Many people struggle with a quick or fiery temper. Although society often encourages people to express themselves and not hold back, God’s Word teaches that giving in to one’s temper is a sin.
The Bible has a lot to say about the importance of controlling one’s temper. It calls a person who easily loses his temper a “fool” (Proverbs 29:11; Ecclesiastes 7:9) and describes someone who cannot control himself as a “city whose walls are broken down” (Proverbs 25:28). A person with a hot temper is often at odds with those around him, becoming easily offended and lashing out in anger for even the smallest slight (Proverbs 15:18a). As children of God, we are called to love others (John 13:35; Ephesians 4:2, 31-32) and to be at peace (James 1:19; Proverbs 19:11; James 3:17-18). “Love covers a multitude of sins” (1 Peter 4:8). A person who maintains a calm, even temper is quicker to forgive and better able to live peaceably with others (Proverbs 15:1, 8b; 12:16; 19:11).
With the Holy Spirit in our lives, we will show the fruit of His work inside us. Some of the fruits of the Spirit are peace, patience, and self-control (Galatians 5:22–23)—these are essential to controlling the tendency to lose our temper. In fact, the Greek word translated “patience” (“longsuffering” in the KJV) carries the idea of “long-burning,” as in having a long fuse. As we grow in Christ, we should continue to deal appropriately with anger (no short fuses!) and react with love and patience (Colossians 3:8).
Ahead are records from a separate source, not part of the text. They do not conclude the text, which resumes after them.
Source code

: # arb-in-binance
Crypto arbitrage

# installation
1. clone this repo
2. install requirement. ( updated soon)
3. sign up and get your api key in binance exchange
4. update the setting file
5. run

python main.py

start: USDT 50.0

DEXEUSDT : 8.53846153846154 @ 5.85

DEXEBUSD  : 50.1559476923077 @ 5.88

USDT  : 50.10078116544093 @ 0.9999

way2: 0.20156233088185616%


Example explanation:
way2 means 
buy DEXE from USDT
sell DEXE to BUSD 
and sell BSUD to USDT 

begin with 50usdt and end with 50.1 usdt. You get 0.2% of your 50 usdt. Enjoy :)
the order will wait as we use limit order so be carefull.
We may often feel justified in losing our temper, particularly when someone has hurt or offended us. But we are instructed to forgive (Matthew 5:44; 6:12; 18:21–22), not yield to anger or seek vengeance. It is ultimately God’s prerogative to punish evildoers (Deuteronomy 32:35; Romans 12:19). For an example of this forgiveness, we need only look to Jesus. When He was hanging on the cross, crucified for sins He did not commit, He did not release His wrath on the perpetrators. Instead, He asked God the Father to forgive them (Luke 23:34).
It’s important to note that anger is a valid emotion and is not always sinful. God allows for “righteous anger,” which is anger with the proper focus, the proper motivation, the proper control, the proper duration, and the proper result. Our problem is that our temper is often motivated by selfishness and directed toward other people instead of toward sin. That’s why God tells us to “let all bitterness and indignation and wrath (passion, rage, bad temper) and resentment (anger, animosity) . . . be banished from you” (Ephesians 4:31, AMP). With God’s help, we can keep our temper in check.